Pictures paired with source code
★ ★ ★ ★ ★ ★ ★
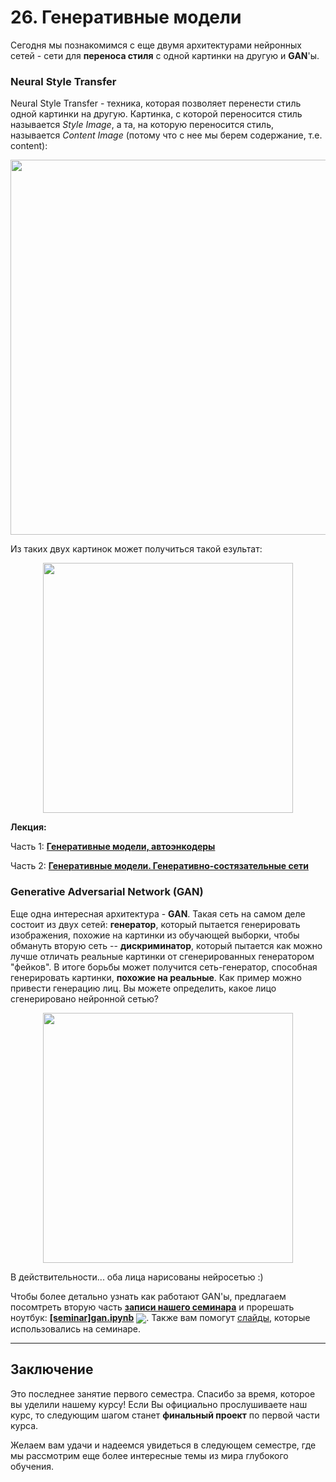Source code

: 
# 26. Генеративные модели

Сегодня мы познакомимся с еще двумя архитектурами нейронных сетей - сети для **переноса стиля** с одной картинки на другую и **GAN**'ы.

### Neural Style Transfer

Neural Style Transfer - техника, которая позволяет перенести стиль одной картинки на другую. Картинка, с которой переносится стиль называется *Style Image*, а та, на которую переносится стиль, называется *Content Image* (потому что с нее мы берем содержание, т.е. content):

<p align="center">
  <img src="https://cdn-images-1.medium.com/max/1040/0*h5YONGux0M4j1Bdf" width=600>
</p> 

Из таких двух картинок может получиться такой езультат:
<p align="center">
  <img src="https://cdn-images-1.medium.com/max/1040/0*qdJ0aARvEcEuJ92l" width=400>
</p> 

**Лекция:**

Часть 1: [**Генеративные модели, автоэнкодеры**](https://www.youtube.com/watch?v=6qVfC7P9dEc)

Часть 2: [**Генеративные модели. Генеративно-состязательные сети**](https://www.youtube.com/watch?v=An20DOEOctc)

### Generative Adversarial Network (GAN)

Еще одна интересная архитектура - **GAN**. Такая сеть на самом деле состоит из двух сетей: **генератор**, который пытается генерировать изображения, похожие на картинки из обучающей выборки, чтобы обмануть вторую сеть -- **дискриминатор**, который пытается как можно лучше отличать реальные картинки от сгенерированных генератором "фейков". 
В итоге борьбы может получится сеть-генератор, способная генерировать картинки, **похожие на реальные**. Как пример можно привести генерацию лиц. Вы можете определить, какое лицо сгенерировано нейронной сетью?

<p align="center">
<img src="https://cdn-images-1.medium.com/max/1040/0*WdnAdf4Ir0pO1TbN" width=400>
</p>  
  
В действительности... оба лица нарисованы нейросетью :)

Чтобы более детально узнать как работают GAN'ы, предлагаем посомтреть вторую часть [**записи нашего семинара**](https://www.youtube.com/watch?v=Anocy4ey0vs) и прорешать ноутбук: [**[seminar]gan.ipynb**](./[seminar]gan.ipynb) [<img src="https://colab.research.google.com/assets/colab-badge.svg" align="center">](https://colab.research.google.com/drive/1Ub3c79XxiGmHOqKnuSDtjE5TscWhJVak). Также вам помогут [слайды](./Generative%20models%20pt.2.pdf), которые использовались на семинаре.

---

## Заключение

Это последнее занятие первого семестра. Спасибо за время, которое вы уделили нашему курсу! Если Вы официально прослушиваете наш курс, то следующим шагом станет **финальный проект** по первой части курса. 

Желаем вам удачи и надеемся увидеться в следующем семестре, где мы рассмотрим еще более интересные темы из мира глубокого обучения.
★ ★ ★ ★ ★ ★ ★
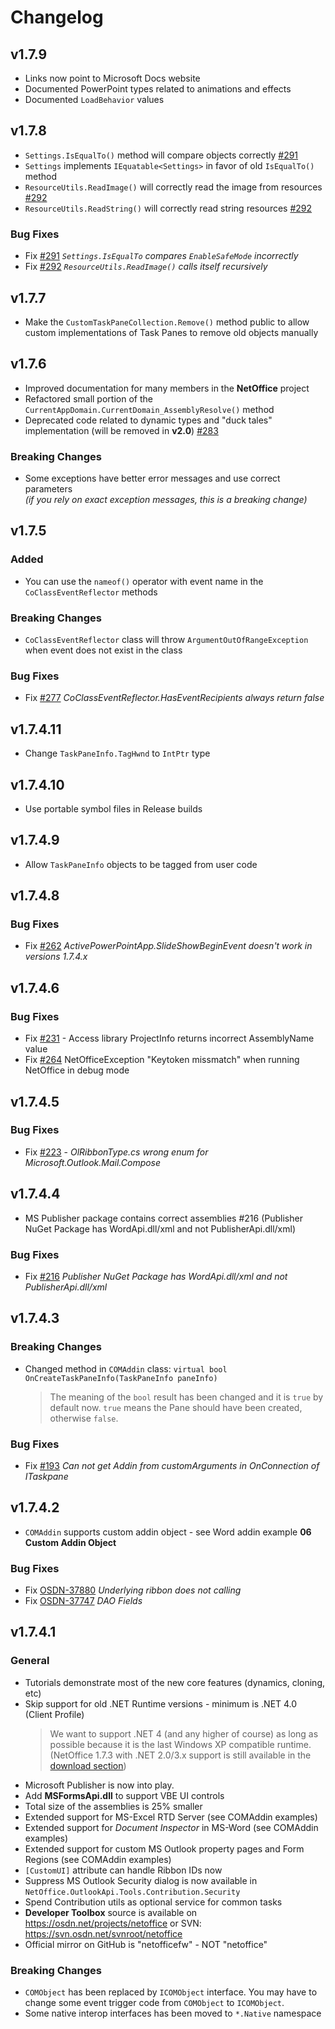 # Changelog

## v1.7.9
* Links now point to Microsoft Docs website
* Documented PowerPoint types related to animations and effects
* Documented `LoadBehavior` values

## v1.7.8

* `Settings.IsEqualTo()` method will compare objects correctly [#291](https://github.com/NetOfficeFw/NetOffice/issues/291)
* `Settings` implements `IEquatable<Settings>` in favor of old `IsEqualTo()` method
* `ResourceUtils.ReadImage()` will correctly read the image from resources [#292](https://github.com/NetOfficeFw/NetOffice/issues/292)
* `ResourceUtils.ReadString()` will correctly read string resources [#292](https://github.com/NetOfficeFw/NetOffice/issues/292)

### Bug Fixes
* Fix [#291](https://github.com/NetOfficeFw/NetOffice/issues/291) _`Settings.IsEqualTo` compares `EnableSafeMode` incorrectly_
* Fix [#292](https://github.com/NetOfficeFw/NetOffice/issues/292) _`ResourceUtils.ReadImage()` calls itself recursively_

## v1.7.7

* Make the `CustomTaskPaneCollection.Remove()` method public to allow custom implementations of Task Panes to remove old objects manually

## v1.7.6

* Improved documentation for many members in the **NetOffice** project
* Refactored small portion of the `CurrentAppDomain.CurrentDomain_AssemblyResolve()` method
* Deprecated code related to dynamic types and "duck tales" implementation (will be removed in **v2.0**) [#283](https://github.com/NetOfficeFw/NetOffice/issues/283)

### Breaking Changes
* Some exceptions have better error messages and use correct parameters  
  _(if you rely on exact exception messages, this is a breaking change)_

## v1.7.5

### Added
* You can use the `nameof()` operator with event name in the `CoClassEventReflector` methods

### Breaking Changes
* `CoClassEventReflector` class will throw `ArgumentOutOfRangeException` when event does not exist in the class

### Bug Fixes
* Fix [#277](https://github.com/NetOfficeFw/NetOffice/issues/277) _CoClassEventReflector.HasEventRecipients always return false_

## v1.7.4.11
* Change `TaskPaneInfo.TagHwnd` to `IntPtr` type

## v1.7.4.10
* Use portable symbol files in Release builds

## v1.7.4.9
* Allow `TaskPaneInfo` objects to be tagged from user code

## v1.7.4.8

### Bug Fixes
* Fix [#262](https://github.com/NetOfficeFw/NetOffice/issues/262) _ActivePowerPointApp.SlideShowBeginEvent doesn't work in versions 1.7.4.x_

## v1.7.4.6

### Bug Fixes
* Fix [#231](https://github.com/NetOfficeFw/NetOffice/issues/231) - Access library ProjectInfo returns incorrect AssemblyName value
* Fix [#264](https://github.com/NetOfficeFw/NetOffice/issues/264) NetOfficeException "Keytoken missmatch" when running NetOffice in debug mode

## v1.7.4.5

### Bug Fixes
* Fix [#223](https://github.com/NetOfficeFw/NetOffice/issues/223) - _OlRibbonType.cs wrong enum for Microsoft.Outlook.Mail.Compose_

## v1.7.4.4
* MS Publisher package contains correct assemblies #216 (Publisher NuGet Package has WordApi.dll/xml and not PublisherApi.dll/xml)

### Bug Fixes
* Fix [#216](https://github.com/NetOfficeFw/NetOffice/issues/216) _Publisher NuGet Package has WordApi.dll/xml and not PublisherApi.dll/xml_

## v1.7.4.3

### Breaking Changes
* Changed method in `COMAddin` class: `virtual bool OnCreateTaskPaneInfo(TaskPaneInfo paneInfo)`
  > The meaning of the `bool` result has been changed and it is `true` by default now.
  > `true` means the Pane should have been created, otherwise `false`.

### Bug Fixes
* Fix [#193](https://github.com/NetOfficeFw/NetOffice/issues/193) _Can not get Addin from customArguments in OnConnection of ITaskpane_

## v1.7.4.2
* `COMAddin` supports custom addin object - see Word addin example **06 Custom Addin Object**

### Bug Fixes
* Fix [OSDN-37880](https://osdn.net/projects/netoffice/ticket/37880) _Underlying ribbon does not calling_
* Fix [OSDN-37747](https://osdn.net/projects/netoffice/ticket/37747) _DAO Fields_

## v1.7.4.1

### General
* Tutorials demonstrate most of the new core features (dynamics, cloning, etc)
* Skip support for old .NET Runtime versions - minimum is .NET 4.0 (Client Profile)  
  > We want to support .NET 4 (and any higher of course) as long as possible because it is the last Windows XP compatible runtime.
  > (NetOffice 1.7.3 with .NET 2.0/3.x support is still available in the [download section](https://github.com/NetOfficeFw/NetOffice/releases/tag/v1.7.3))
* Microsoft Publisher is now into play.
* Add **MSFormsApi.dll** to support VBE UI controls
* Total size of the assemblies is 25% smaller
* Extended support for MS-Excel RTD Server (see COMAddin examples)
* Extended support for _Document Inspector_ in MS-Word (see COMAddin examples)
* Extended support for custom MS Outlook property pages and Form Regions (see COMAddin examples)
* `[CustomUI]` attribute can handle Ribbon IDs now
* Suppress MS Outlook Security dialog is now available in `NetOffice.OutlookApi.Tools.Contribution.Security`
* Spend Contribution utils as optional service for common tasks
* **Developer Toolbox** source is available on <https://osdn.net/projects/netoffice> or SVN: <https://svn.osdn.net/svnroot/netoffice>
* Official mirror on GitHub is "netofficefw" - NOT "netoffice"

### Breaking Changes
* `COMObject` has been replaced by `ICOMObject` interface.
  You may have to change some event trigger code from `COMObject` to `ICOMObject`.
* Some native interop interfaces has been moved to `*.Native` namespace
★ ★ ★ ★ ★ ★ ★
(What to do) Return exactly the lines above from the line that has "in favor of" through the line that has "in Release builds", inclusive, and nothing else.

(Completed task)
* `Settings` implements `IEquatable<Settings>` in favor of old `IsEqualTo()` method
* `ResourceUtils.ReadImage()` will correctly read the image from resources [#292](https://github.com/NetOfficeFw/NetOffice/issues/292)
* `ResourceUtils.ReadString()` will correctly read string resources [#292](https://github.com/NetOfficeFw/NetOffice/issues/292)

### Bug Fixes
* Fix [#291](https://github.com/NetOfficeFw/NetOffice/issues/291) _`Settings.IsEqualTo` compares `EnableSafeMode` incorrectly_
* Fix [#292](https://github.com/NetOfficeFw/NetOffice/issues/292) _`ResourceUtils.ReadImage()` calls itself recursively_

## v1.7.7

* Make the `CustomTaskPaneCollection.Remove()` method public to allow custom implementations of Task Panes to remove old objects manually

## v1.7.6

* Improved documentation for many members in the **NetOffice** project
* Refactored small portion of the `CurrentAppDomain.CurrentDomain_AssemblyResolve()` method
* Deprecated code related to dynamic types and "duck tales" implementation (will be removed in **v2.0**) [#283](https://github.com/NetOfficeFw/NetOffice/issues/283)

### Breaking Changes
* Some exceptions have better error messages and use correct parameters  
  _(if you rely on exact exception messages, this is a breaking change)_

## v1.7.5

### Added
* You can use the `nameof()` operator with event name in the `CoClassEventReflector` methods

### Breaking Changes
* `CoClassEventReflector` class will throw `ArgumentOutOfRangeException` when event does not exist in the class

### Bug Fixes
* Fix [#277](https://github.com/NetOfficeFw/NetOffice/issues/277) _CoClassEventReflector.HasEventRecipients always return false_

## v1.7.4.11
* Change `TaskPaneInfo.TagHwnd` to `IntPtr` type

## v1.7.4.10
* Use portable symbol files in Release builds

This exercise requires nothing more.